CHOLAMANDALAM INVESTMENT AND FINANCE CO. LTD.

Our team also visited Cholamandalam Investment and Finance, known as “Chola,” on our recent trip. We came away from our meetings with more conviction in Chola’s management, the company’s corporate culture and its opportunities for growth ahead. Chola is a well-diversified non-bank financial company (NBFC) whose core businesses include vehicle finance, home-equity loans and other consumer lending products. The company has a wide geographic presence in India with over 1,200 branches across 27 states.

We like Chola’s focus on less-saturated geographies and customer segments. The company primarily targets micro and small enterprise customers—areas typically less served by traditional banks. Chola also focuses on Tier 3, 4, 5 and 6 cities, not the highly competitive large metro areas such as Mumbai, New Delhi and Bangalore.

Our meetings with the company’s CFO, executive director and middle managers were comprehensive and informative. We gained a deeper understanding of the company’s business lines, customer segments, capital needs and profitability. The meetings also reinforced our belief in the management team’s ability to continue evolving the business. Already, we’ve seen Chola build a vehicle-finance business that’s more diversified and less cyclical. And the company has leveraged its presence in micro- and small-business segments to expand into adjacent lending areas such as home equity.

The meetings also reaffirmed our view that Chola’s company culture is a competitive advantage. Based on the time we spent with employees at various levels in the organization—from senior executives to mid-level management to heads of state operations—it’s clear to us that the self-starter mentality and entrepreneurial drive are embedded in the company’s DNA. For example, we were particularly impressed with the consistent and scalable internal processes around originations, underwriting and collections that the company employs across its business lines. Chola’s ability to marry quantitative analytics with on-the-ground field intuition has been a key driver of productivity enhancements, lowering operating costs and improving risk selection over time.

Over the past several years, Chola has been incubating and looking to scale its smaller ticket, non-salaried home-loan category. Given the company’s successful track record of expanding into new categories, we think this particular opportunity could be enormous—85% of the population fits within this category, and this group has little to no access to credit.

With three decades of experience in vehicle finance, a robust footprint across India, strong relationships with auto dealers and manufacturers, and a technology-oriented and entrepreneurial company culture, Chola is a company we think has significant growth potential.

 

 


RISKS AND DISCLOSURES

Information in this document regarding market or economic trends, or the factors influencing historical or future performance, reflects the opinions of management as of the date of this document. These statements should not be relied upon for any other purpose. Past performance is no guarantee of future results, and there is no guarantee that the market forecasts discussed will be realized.
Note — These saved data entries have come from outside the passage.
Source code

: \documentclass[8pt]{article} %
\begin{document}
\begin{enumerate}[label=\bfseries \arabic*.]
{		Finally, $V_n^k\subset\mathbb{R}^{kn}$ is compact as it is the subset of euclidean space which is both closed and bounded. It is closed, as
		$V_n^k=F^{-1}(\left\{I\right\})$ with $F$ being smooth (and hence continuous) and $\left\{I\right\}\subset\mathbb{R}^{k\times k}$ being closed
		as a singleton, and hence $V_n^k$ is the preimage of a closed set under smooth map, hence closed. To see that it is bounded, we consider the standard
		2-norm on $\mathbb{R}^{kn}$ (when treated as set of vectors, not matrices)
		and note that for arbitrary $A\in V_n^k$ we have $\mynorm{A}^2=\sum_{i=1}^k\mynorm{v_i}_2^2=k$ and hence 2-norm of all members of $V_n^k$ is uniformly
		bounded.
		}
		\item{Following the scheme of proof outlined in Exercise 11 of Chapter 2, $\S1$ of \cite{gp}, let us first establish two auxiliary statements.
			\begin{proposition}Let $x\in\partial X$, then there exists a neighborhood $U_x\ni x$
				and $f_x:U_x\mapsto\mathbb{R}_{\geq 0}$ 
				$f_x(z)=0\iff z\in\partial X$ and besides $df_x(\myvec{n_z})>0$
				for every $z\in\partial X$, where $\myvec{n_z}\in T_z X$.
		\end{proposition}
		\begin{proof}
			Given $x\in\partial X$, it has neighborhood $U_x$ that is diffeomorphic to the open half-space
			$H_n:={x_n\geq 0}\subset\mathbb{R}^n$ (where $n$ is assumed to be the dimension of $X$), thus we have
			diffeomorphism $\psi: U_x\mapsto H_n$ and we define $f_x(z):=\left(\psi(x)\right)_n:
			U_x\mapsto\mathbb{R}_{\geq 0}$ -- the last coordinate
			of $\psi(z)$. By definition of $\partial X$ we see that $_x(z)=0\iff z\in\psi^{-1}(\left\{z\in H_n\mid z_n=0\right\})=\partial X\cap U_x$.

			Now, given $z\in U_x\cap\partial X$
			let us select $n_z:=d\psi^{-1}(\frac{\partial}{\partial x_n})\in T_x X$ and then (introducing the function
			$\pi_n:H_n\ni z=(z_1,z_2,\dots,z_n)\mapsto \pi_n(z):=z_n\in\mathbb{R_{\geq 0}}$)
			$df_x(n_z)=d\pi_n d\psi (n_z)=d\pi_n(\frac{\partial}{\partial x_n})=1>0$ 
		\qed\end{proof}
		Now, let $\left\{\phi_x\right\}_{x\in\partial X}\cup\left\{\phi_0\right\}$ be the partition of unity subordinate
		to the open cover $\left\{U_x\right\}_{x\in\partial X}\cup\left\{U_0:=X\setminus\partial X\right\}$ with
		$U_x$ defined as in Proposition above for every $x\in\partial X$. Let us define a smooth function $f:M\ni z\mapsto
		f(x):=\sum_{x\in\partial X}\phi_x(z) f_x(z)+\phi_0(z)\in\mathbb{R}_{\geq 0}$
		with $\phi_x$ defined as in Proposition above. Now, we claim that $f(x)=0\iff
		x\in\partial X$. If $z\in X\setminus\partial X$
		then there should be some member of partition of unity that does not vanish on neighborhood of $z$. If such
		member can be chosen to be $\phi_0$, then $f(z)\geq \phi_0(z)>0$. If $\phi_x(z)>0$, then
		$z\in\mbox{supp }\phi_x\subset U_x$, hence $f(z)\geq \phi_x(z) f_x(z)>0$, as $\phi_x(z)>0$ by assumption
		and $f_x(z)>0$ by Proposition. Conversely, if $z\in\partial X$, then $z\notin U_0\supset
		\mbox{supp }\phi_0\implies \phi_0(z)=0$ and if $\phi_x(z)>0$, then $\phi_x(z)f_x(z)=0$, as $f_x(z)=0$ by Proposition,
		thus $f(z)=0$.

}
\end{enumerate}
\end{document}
Wasatch Advisors LP, trading as Wasatch Global Investors, ARBN 605 031 909 is regulated by the U.S. Securities and Exchange Commission under U.S. laws which differ from Australian laws. Wasatch Global Investors is exempt from the requirement to hold an Australian financial services licence in accordance with class order 03/1100 in respect of the provision of financial services to wholesale clients in Australia.

Portfolio holdings are subject to change at any time. References to individual companies should not be construed as recommendations to buy or sell shares in those companies. Current and future holdings are subject to change and risk.

As of March 31, 2024, no Wasatch strategy was invested in Grasim Industries Ltd. or Merck. The following Wasatch strategies held positions in Divi’s Laboratories Ltd.: Emerging India, 5.5%; Emerging Markets Select, 3.3%; and Global Small Cap, 1.2%. The following strategies held positions in Cholamandalam Investment & Finance Co. Ltd.: Emerging India, 4.3%; Emerging Markets Select, 1.3%; and Frontier Emerging Small Countries, 3.4%.